Dealing with Drift

Dealing with Drift

Drift. Exactly what is it?

Ask 100 bowlers or coaches, and you’ll likely receive a different answer from each one. There is a misconception that drifting is when you do not slide on the same board that you started on.

Drift is inconsistency in a bowler’s footwork; this means the bowler does not repeat the same pattern continuously and ends up sliding in different places at the foul line every shot.

If the bowler can repeat their approach and slide within one to two boards the same direction every shot, we would say they do not have a drift problem.

If the bowler cannot repeat their approach and slide within two boards in either direction, then there is something within their approach that needs to be examined to find the cause.

So, do you have to slide on the same board that you start on?

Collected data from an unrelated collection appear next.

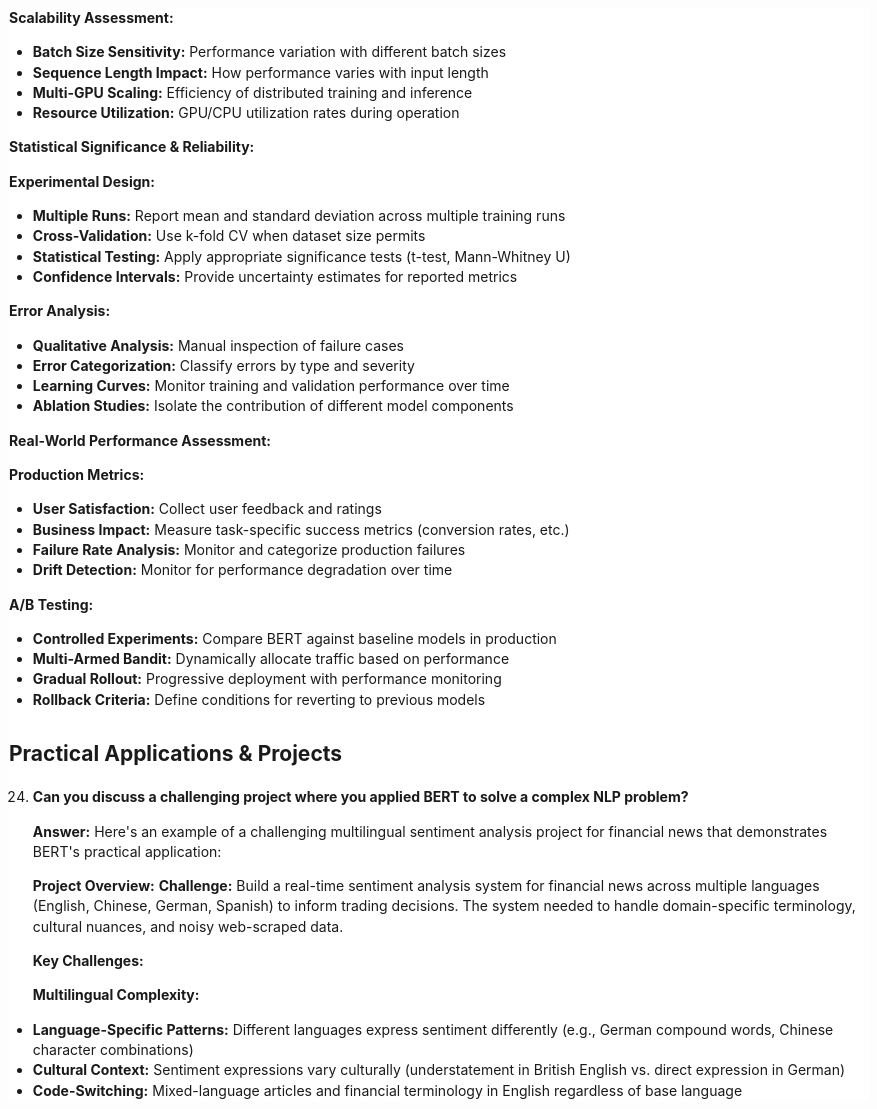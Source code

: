**Scalability Assessment:**

- **Batch Size Sensitivity:** Performance variation with different batch sizes
- **Sequence Length Impact:** How performance varies with input length
- **Multi-GPU Scaling:** Efficiency of distributed training and inference
- **Resource Utilization:** GPU/CPU utilization rates during operation

**Statistical Significance & Reliability:**

**Experimental Design:**

- **Multiple Runs:** Report mean and standard deviation across multiple training runs
- **Cross-Validation:** Use k-fold CV when dataset size permits
- **Statistical Testing:** Apply appropriate significance tests (t-test, Mann-Whitney U)
- **Confidence Intervals:** Provide uncertainty estimates for reported metrics

**Error Analysis:**

- **Qualitative Analysis:** Manual inspection of failure cases
- **Error Categorization:** Classify errors by type and severity
- **Learning Curves:** Monitor training and validation performance over time
- **Ablation Studies:** Isolate the contribution of different model components

**Real-World Performance Assessment:**

**Production Metrics:**

- **User Satisfaction:** Collect user feedback and ratings
- **Business Impact:** Measure task-specific success metrics (conversion rates, etc.)
- **Failure Rate Analysis:** Monitor and categorize production failures
- **Drift Detection:** Monitor for performance degradation over time

**A/B Testing:**

- **Controlled Experiments:** Compare BERT against baseline models in production
- **Multi-Armed Bandit:** Dynamically allocate traffic based on performance
- **Gradual Rollout:** Progressive deployment with performance monitoring
- **Rollback Criteria:** Define conditions for reverting to previous models

## **Practical Applications & Projects**

24. **Can you discuss a challenging project where you applied BERT to solve a complex NLP problem?**

    **Answer:** Here's an example of a challenging multilingual sentiment analysis project for financial news that demonstrates BERT's practical application:

    **Project Overview:**
    **Challenge:** Build a real-time sentiment analysis system for financial news across multiple languages (English, Chinese, German, Spanish) to inform trading decisions. The system needed to handle domain-specific terminology, cultural nuances, and noisy web-scraped data.

    **Key Challenges:**

    **Multilingual Complexity:**

- **Language-Specific Patterns:** Different languages express sentiment differently (e.g., German compound words, Chinese character combinations)
- **Cultural Context:** Sentiment expressions vary culturally (understatement in British English vs. direct expression in German)
- **Code-Switching:** Mixed-language articles and financial terminology in English regardless of base language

No, you just need to know your starting board in the stance and the board you slide on at the finish; that is all that matters. Use the foot you slide on to line up and choose an area on your shoe as your guide, such as the edge of your shoe, your big toe or the center of your shoe. You should always post your shot at the foul line (that means to stay in your finish position until the ball hits the pins) then look down to see what board you finished on.



For your shots to be consistent, of course, you will need to know your laydown point, which is how far the ball is from your ankle. This will tell you where the ball was released and how far the ball traveled from your laydown point to the arrows and the breakpoint. So, if you are sliding in a different place every time, do you think your ball travels the same path every shot? Probably not.



How does your armswing affect drift? Typically, the feet follow the ball swing. We will use a four-step approach to explain.

A player’s first step will be in front of and in line with the other foot. This allows the push and ball drop into the swing without having to go around the bowler’s leg. Their second step will move slightly outside, allowing the bowler to walk around the swing, which helps keep the swing straight. The third step continues on the same path while the swing ends up in line with their head at the top of the backswing. The fourth, or slide, step will travel in as the bowler releases the ball. Every bowler is unique and you need to perfect your own personal style! So remember, it’s not how you get there but how you finish!